PS W moim przypadku chodzi o przeszłość, ale w moich odczuciach to się znaczaco nie różni. Mooże zrozumiałabym rpzeszłośc, ale najwiekszy problem mam z tym, że mnie traktował w związku jak kumpelę, a to o te inne, wcześniejsze, sie starał, podrywał, pokazywał, jak mu na nich bardzo zależy. Robił z nimi rzeczy, których ze mna nie bylo.
Przez to czuje, ze to nie ja byłam ''TĄ" dziewczyną, że przebijała mnie jakas losowa z netu po miesiącu.
Trzymaj się smile Tak uwielbiaja zycie podrywaczy - niech sobie tak zyją. A my kiedys stworzymy związek, który będzie czysty, szczery i piekny.

4

Odp: ma inną, nową

"Mooże zrozumiałabym rpzeszłośc, ale najwiekszy problem mam z tym, że mnie traktował w związku jak kumpelę, a to o te inne, wcześniejsze, sie starał, podrywał, pokazywał, jak mu na nich bardzo zależy. Robił z nimi rzeczy, których ze mna nie bylo. "

Mnie właśnie to najbardziej boli. Że poświęcaj jej więcej czasu i uwagi niż mi będąc ze mną w związku. Chociaż zdaję sobie sprawę, że początki zawsze są inne, staramy się itp.

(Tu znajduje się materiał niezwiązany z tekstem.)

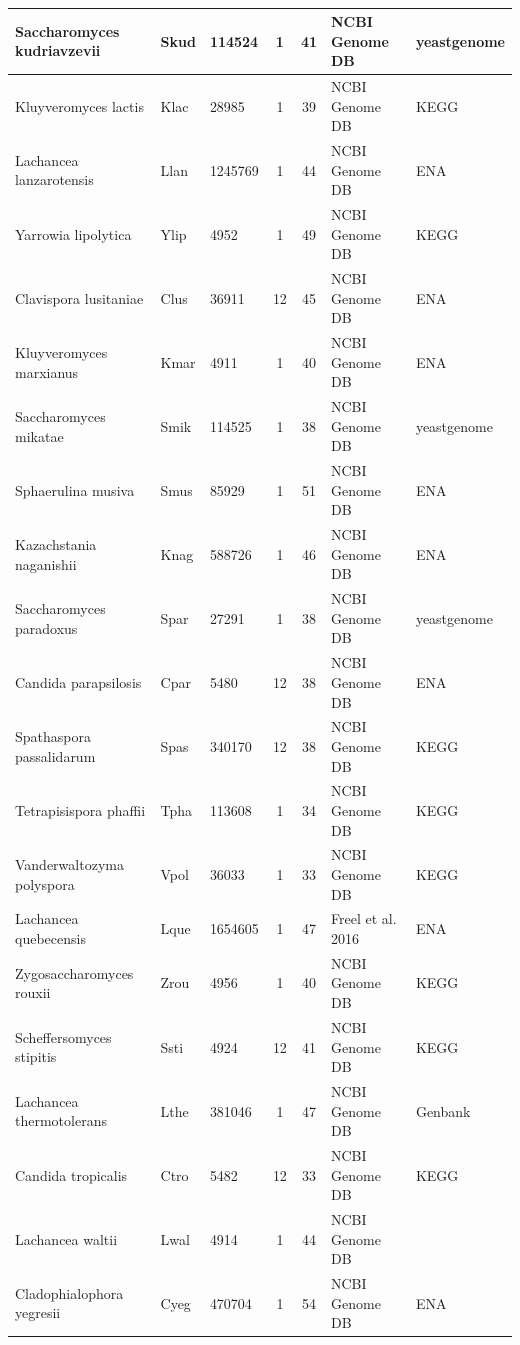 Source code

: \documentclass[12pt]{article}
\begin{document}
\begin{table}
\begin{tabular}{ | l | l | l | c | c | l | l | }
	Saccharomyces kudriavzevii 	& Skud 		& 114524 		&	1	& 41 	& NCBI Genome DB 	& yeastgenome \\ \hline
	Kluyveromyces lactis 		& Klac 		& 28985 		&	1	& 39 	& NCBI Genome DB 	& KEGG \\ \hline
	Lachancea lanzarotensis 	& Llan 		& 1245769 		&	1	& 44 	& NCBI Genome DB 	& ENA \\ \hline
	Yarrowia lipolytica 		& Ylip 		& 4952 			&	1	& 49 	& NCBI Genome DB 	& KEGG \\ \hline
	Clavispora lusitaniae 		& Clus 		& 36911 		&	12	& 45 	& NCBI Genome DB 	& ENA \\ \hline
	Kluyveromyces marxianus 	& Kmar 		& 4911 			&	1	& 40 	& NCBI Genome DB 	& ENA \\ \hline
	Saccharomyces mikatae 		& Smik 		& 114525 		&	1	& 38 	& NCBI Genome DB 	& yeastgenome \\ \hline
	Sphaerulina musiva 		& Smus 		& 85929 		&	1	& 51 	& NCBI Genome DB 	& ENA \\ \hline
	Kazachstania naganishii 	& Knag 		& 588726 		&	1	& 46 	& NCBI Genome DB 	& ENA \\ \hline
	Saccharomyces paradoxus 	& Spar 		& 27291 		&	1	& 38 	& NCBI Genome DB 	& yeastgenome \\ \hline
	Candida parapsilosis 		& Cpar 		& 5480 			&	12	& 38 	& NCBI Genome DB 	& ENA \\ \hline
	Spathaspora passalidarum 	& Spas 		& 340170 		&	12	& 38 	& NCBI Genome DB 	& KEGG \\ \hline
	Tetrapisispora phaffii 		& Tpha 		& 113608 		&	1	& 34 	& NCBI Genome DB 	& KEGG \\ \hline
	Vanderwaltozyma polyspora 	& Vpol 		& 36033 		&	1	& 33 	& NCBI Genome DB 	& KEGG \\ \hline
	Lachancea quebecensis 		& Lque 		& 1654605 		&	1	& 47 	& Freel et al. 2016 	& ENA \\ \hline
	Zygosaccharomyces rouxii 	& Zrou 		& 4956 			&	1	& 40 	& NCBI Genome DB 	& KEGG \\ \hline
	Scheffersomyces stipitis 	& Ssti 		& 4924 			&	12	& 41 	& NCBI Genome DB 	& KEGG \\ \hline
	Lachancea thermotolerans 	& Lthe 		& 381046 		&	1	& 47 	& NCBI Genome DB 	& Genbank \\ \hline
	Candida tropicalis 		& Ctro 		& 5482 			&	12	& 33 	& NCBI Genome DB 	& KEGG \\ \hline
	Lachancea waltii 		& Lwal 		& 4914 			&	1	& 44 	& NCBI Genome DB 	& \  \\ \hline
	Cladophialophora yegresii 	& Cyeg 		& 470704 		&	1	& 54 	& NCBI Genome DB 	& ENA \\ \hline
\end{tabular}
\caption{}
\label{tab:org_overview}
\end{table}
\end{document}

On był moim pierwszym chłopakiem. Wszystko z nim było pierwsze. Nikt wcześniej nie byl mną zainteresowany. Pragnęłam miłości. Może dlatego to dla mnie jest takie trudne.

5

Odp: ma inną, nową
ann-tul napisał/a:

"

On był moim pierwszym chłopakiem. Wszystko z nim było pierwsze. Nikt wcześniej nie byl mną zainteresowany. Pragnęłam miłości. Może dlatego to dla mnie jest takie trudne.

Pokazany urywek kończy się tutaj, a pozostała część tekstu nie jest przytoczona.